A Minecraft-like benchmark where RL agents still score under 20%
A single 2D survival environment designed to test the full spectrum of agent capabilities—exploration, reasoning, and long-term credit assignment—without training dozens of separate models.

What it does
Crafter is a lightweight, 2D open-world survival game built for reinforcement learning research. Agents forage, craft tools, fight monsters, and unlock 22 semantically meaningful achievements, all within a standard Gym interface and 64×64 pixel observations.
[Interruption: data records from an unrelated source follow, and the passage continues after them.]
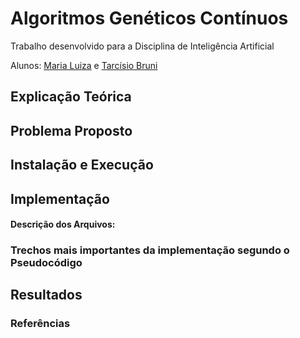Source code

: # Algoritmos Genéticos Contínuos

Trabalho desenvolvido para a Disciplina de Inteligência Artificial

Alunos: [Maria Luiza](https://github.com/malufreitas) e [Tarcísio Bruni](https://github.com/tarcisiobruni)

## Explicação Teórica

## Problema Proposto

## Instalação e Execução

## Implementação

#### Descrição dos Arquivos:

### Trechos mais importantes da implementação segundo o Pseudocódigo

## Resultados

### Referências

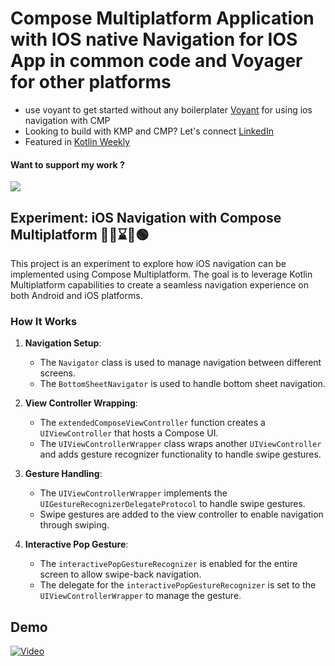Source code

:# Compose Multiplatform Application with IOS native Navigation for IOS App in common code and Voyager for other platforms
- use voyant to get started without any boilerplater [Voyant](https://github.com/kashif-e/voyant) for using ios navigation with CMP
- Looking to build with KMP and CMP? Let's connect [LinkedIn](https://www.linkedin.com/in/kashif-mehmood-km/)
- Featured in [Kotlin Weekly](https://mailchi.mp/kotlinweekly/kotlin-weekly-422)

#### Want to support my work ?
<a href="https://www.buymeacoffee.com/kashifmehmood"><img src="https://img.buymeacoffee.com/button-api/?text=Buy me a coffee&emoji=&slug=kashifmehmood&button_colour=FFDD00&font_colour=000000&font_family=Cookie&outline_colour=000000&coffee_colour=ffffff" /></a>



## Experiment: iOS Navigation with Compose Multiplatform 🔴🚧⌛🔄🟢

This project is an experiment to explore how iOS navigation can be implemented using Compose Multiplatform. The goal is to leverage Kotlin Multiplatform capabilities to create a seamless navigation experience on both Android and iOS platforms.

### How It Works

1. **Navigation Setup**: 
   - The `Navigator` class is used to manage navigation between different screens.
   - The `BottomSheetNavigator` is used to handle bottom sheet navigation.

2. **View Controller Wrapping**:
   - The `extendedComposeViewController` function creates a `UIViewController` that hosts a Compose UI.
   - The `UIViewControllerWrapper` class wraps another `UIViewController` and adds gesture recognizer functionality to handle swipe gestures.

3. **Gesture Handling**:
   - The `UIViewControllerWrapper` implements the `UIGestureRecognizerDelegateProtocol` to handle swipe gestures.
   - Swipe gestures are added to the view controller to enable navigation through swiping.

4. **Interactive Pop Gesture**:
   - The `interactivePopGestureRecognizer` is enabled for the entire screen to allow swipe-back navigation.
   - The delegate for the `interactivePopGestureRecognizer` is set to the `UIViewControllerWrapper` to manage the gesture.

## Demo 
[![Video](https://img.youtube.com/vi/HdPoG59DYws/0.jpg)](https://www.youtube.com/shorts/HdPoG59DYws)

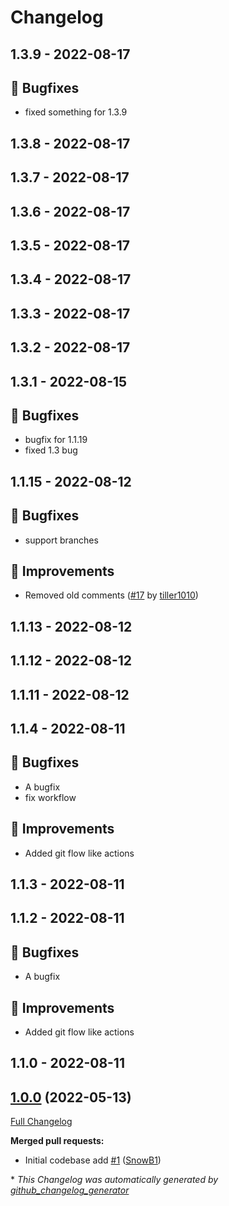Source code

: # Changelog

## 1.3.9 - 2022-08-17
## 🐛 Bugfixes
- fixed something for 1.3.9



## 1.3.8 - 2022-08-17




## 1.3.7 - 2022-08-17




## 1.3.6 - 2022-08-17




## 1.3.5 - 2022-08-17




## 1.3.4 - 2022-08-17




## 1.3.3 - 2022-08-17




## 1.3.2 - 2022-08-17




## 1.3.1 - 2022-08-15
## 🐛 Bugfixes
- bugfix for 1.1.19
- fixed 1.3 bug



## 1.1.15 - 2022-08-12
## 🐛 Bugfixes
- support branches



## 🔨 Improvements
- Removed old comments ([#17](https://github.com/tiller1010/silverstripe-spam-module/pull/17) by [tiller1010](https://github.com/tiller1010))



## 1.1.13 - 2022-08-12




## 1.1.12 - 2022-08-12




## 1.1.11 - 2022-08-12




## 1.1.4 - 2022-08-11
## 🐛 Bugfixes
- A bugfix
- fix workflow

## 🔨 Improvements
- Added git flow like actions



## 1.1.3 - 2022-08-11




## 1.1.2 - 2022-08-11
## 🐛 Bugfixes
- A bugfix

## 🔨 Improvements
- Added git flow like actions



## 1.1.0 - 2022-08-11




## [1.0.0](https://github.com/werkbot/silverstripe-spam-module/tree/1.0.0) (2022-05-13)

[Full Changelog](https://github.com/werkbot/silverstripe-spam-module/compare/d7346faab2d0f69509d4aa70aa311fa45c1fc77c...1.0.0)

**Merged pull requests:**

- Initial codebase add [\#1](https://github.com/werkbot/silverstripe-spam-module/pull/1) ([SnowB1](https://github.com/SnowB1))



\* *This Changelog was automatically generated by [github_changelog_generator](https://github.com/github-changelog-generator/github-changelog-generator)*
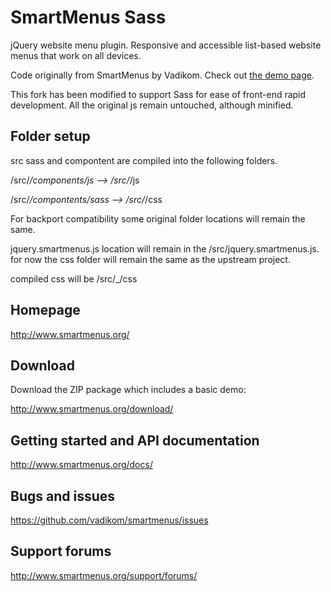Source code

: # SmartMenus Sass

jQuery website menu plugin. Responsive and accessible list-based website menus that work on all devices.

Code originally from SmartMenus by Vadikom.
Check out [the demo page](http://vadikom.github.io/smartmenus/src/demo/).

This fork has been modified to support Sass for ease of front-end rapid development.
All the original js remain untouched, although minified.

## Folder setup

src sass and compontent are compiled into the following folders.

/src/_/components/js   -->  /src/_/js

/src/_/compontents/sass  -->  /src/_/css

For backport compatibility some original folder locations will remain the same.

 jquery.smartmenus.js location will remain in the /src/jquery.smartmenus.js.
 for now the css folder will remain the same as the upstream project.

 compiled css will be /src/_/css


## Homepage

http://www.smartmenus.org/

## Download

Download the ZIP package which includes a basic demo:

http://www.smartmenus.org/download/

## Getting started and API documentation

http://www.smartmenus.org/docs/

## Bugs and issues

https://github.com/vadikom/smartmenus/issues

## Support forums

http://www.smartmenus.org/support/forums/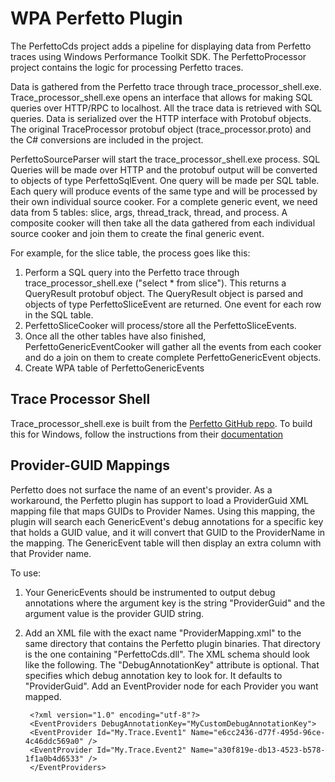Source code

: # WPA Perfetto Plugin

The PerfettoCds project adds a pipeline for displaying data from Perfetto traces using Windows Performance Toolkit SDK. The PerfettoProcessor project contains the logic for processing Perfetto traces.

Data is gathered from the Perfetto trace through trace_processor_shell.exe. Trace_processor_shell.exe opens an interface that allows for making SQL queries over HTTP/RPC to localhost. All the trace data is retrieved with SQL queries. Data is serialized over the HTTP interface with Protobuf objects. The original TraceProcessor protobuf object (trace_processor.proto) and the C# conversions are included in the project.

PerfettoSourceParser will start the trace_processor_shell.exe process. SQL Queries will be made over HTTP and the protobuf output will be converted to objects of type PerfettoSqlEvent. One query will be made per SQL table. Each query will produce events of the same type and will be processed by their own individual source cooker. For a complete generic event, we need data from 5 tables: slice, args, thread_track, thread, and process. A composite cooker will then take all the data gathered from each individual source cooker and join them to create the final generic event.

For example, for the slice table, the process goes like this:

1. Perform a SQL query into the Perfetto trace through trace_processor_shell.exe ("select * from slice"). This returns a QueryResult protobuf object. The QueryResult object is parsed and objects of type PerfettoSliceEvent are returned. One event for each row in the SQL table.
2. PerfettoSliceCooker will process/store all the PerfettoSliceEvents.
3. Once all the other tables have also finished, PerfettoGenericEventCooker will gather all the events from each cooker and do a join on them to create complete PerfettoGenericEvent objects.
4. Create WPA table of PerfettoGenericEvents

## Trace Processor Shell
Trace_processor_shell.exe is built from the [Perfetto GitHub repo](https://github.com/google/perfetto). To build this for Windows, follow the instructions from their [documentation](https://perfetto.dev/docs/contributing/build-instructions#building-on-windows) 

## Provider-GUID Mappings
Perfetto does not surface the name of an event's provider. As a workaround, the Perfetto plugin has support to load a ProviderGuid XML mapping file that maps GUIDs to Provider Names. Using this mapping, the plugin will search each GenericEvent's debug annotations for a specific key that holds a GUID value, and it will convert that GUID to the ProviderName in the mapping. The GenericEvent table will then display an extra column with that Provider name.

To use:
1. Your GenericEvents should be instrumented to output debug annotations where the argument key is the string "ProviderGuid" and the argument value is the provider GUID string.
2. Add an XML file with the exact name "ProviderMapping.xml" to the same directory that contains the Perfetto plugin binaries. That directory is the one containing "PerfettoCds.dll". The XML schema should look like the following. The "DebugAnnotationKey" attribute is optional. That specifies which debug annotation key to look for. It defaults to "ProviderGuid". Add an EventProvider node for each Provider you want mapped.

        <?xml version="1.0" encoding="utf-8"?>
        <EventProviders DebugAnnotationKey="MyCustomDebugAnnotationKey">
        <EventProvider Id="My.Trace.Event1" Name="e6cc2436-d77f-495d-96ce-4c46ddc569a0" />
        <EventProvider Id="My.Trace.Event2" Name="a30f819e-db13-4523-b578-1f1a0b4d6533" />
        </EventProviders>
The twist: it evaluates many skills in one environment, so you don’t need a server farm full of separate Atari runs to benchmark generalization.
The interesting bit
The scoring is deliberately punishing. Success rates across 22 achievements are combined into a geometric mean, so agents can’t game the leaderboard by mastering only the easy stuff. Even the best published RL algorithms score under 20%; humans hit 50.5%. It’s a rare benchmark where the gap between machine and human performance is both visible and measured in detail.
Key highlights
- Single environment tests exploration, representation learning, and long-term reasoning simultaneously
- 1M step evaluation budget; observations are just 64×64 RGB images
- 17 discrete actions; reward is sparse (+1 per achievement, ±0.1 for health changes)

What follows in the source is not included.